Cardiac function, including left ventricular ejection fraction, was similar across treatment groups (appendix pp 29–30). At the termination visit, 15 (12%) of 130 patients from the doxorubicin plus evofosfamide group versus 13 (9%) of 144 patients from the doxorubicin alone group had a decrease in left ventricular ejection fraction of 10% or more, resulting in a left ventricular ejection fraction of less than 55%. The use of a cardiac protectant (eg, dexrazoxane) was generally site specific and when provided was generally given in both treatment groups.
No grade 3 increases in serum creatinine occurred and the overall grade 2 incidence was only 2% (ten of 621 patients).

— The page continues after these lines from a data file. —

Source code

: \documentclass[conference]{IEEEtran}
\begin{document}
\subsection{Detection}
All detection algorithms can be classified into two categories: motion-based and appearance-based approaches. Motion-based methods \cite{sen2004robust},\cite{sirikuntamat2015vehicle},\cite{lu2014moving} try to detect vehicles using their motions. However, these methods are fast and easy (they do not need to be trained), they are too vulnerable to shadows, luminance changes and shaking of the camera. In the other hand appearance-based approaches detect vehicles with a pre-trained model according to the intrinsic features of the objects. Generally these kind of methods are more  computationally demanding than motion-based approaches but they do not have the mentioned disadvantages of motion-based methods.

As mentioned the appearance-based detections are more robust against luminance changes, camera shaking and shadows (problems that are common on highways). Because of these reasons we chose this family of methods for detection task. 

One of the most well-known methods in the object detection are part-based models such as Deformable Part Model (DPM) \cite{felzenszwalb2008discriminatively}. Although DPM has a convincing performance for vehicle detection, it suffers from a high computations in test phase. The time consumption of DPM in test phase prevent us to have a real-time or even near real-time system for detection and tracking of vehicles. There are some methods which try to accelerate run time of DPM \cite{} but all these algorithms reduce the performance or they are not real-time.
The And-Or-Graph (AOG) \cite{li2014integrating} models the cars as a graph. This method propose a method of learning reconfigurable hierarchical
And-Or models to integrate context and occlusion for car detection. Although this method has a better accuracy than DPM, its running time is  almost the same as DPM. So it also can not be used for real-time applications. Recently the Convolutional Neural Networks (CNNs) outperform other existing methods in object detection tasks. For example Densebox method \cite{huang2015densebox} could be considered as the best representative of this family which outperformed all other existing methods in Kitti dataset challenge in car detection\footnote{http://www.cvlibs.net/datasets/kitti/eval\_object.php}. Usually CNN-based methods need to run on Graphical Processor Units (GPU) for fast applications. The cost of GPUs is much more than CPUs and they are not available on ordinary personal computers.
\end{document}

Glomerular filtration rates were calculated through all treatment cycles and no differences were recorded between treatment groups.

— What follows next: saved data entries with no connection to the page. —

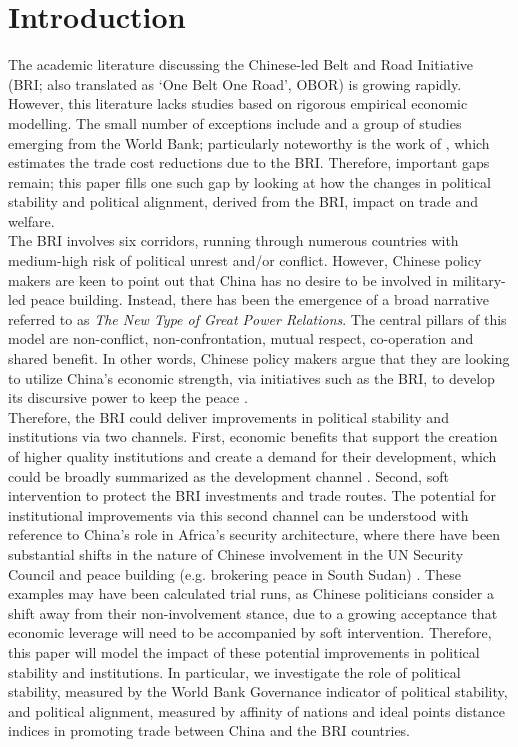 \section{Introduction}

The academic literature discussing the Chinese-led Belt and Road Initiative (BRI; also translated as ‘One Belt One Road’, OBOR) is growing rapidly. However, this literature lacks studies based on rigorous empirical economic modelling. The small number of exceptions include \cite{Herrero2017ChinasGains} and a group of studies emerging from the World Bank; particularly noteworthy is the work of \cite {de2018much}, which estimates the trade cost reductions due to the BRI. Therefore, important gaps remain; this paper fills one such gap by looking at how the changes in political stability and political alignment, derived from the BRI, impact on trade and welfare.        
\\
\indent The BRI involves six corridors, running through numerous countries with medium-high risk of political unrest and/or conflict. However, Chinese policy makers are keen to point out that China has no desire to be involved in military-led peace building. Instead, there has been the emergence of a broad narrative referred to as \textit{The New Type of Great Power Relations}. The central pillars of this model are non-conflict, non-confrontation, mutual respect, co-operation and shared benefit. In other words, Chinese policy makers argue that they are looking to utilize China's economic strength, via initiatives such as the BRI, to develop its discursive power to keep the peace \citep{zhao2016china}.  
 \\
 \indent Therefore, the BRI could deliver improvements in political stability and institutions via two channels. First, economic benefits that support the creation of higher quality institutions and create a demand for their development, which could be broadly summarized as the development channel \citep{rigobon2005rule}. Second, soft intervention to protect the BRI investments and trade routes. The potential for institutional improvements via this second channel can be understood with reference to China's role in Africa’s security architecture, where there have been substantial shifts in the nature of Chinese involvement in the UN Security Council and peace building (e.g. brokering peace in South Sudan) \citep{alden2017china}. These examples may have been calculated trial runs, as Chinese politicians consider a shift away from their non-involvement stance, due to a growing acceptance that economic leverage will need to be accompanied by soft intervention. Therefore, this paper will model the impact of these potential improvements in political stability and institutions. In particular, we investigate the role of political stability, measured by the World Bank Governance indicator of political stability, and political alignment, measured by affinity of nations and ideal points distance indices \citep{Bailey2017EstimatingData} in promoting trade between China and the BRI countries.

More patients in the doxorubicin plus evofosfamide group had at least one serious adverse event compared with the doxorubicin alone group (145 [46%] of 313 patients vs 99 [32%] of 308; appendix p 28). In the doxorubicin plus evofosfamide group, 96 (31%) of 313 patients had a serious adverse event that was assessed as related to evofosfamide and 100 (32%) of 313 patients had a serious adverse event that was assessed as related to doxorubicin. In the doxorubicin group, 58 (19%) of 308 patients had a serious adverse event that was assessed as related to doxorubicin. Most serious adverse events were haematological toxicities, with the most common in the doxorubicin group and the combination group being febrile neutropenia (27 [9%] of 308 patients vs 56 [18%] of 313) and anaemia (ten [3%] of 308 patients vs 19 [6%] of 313).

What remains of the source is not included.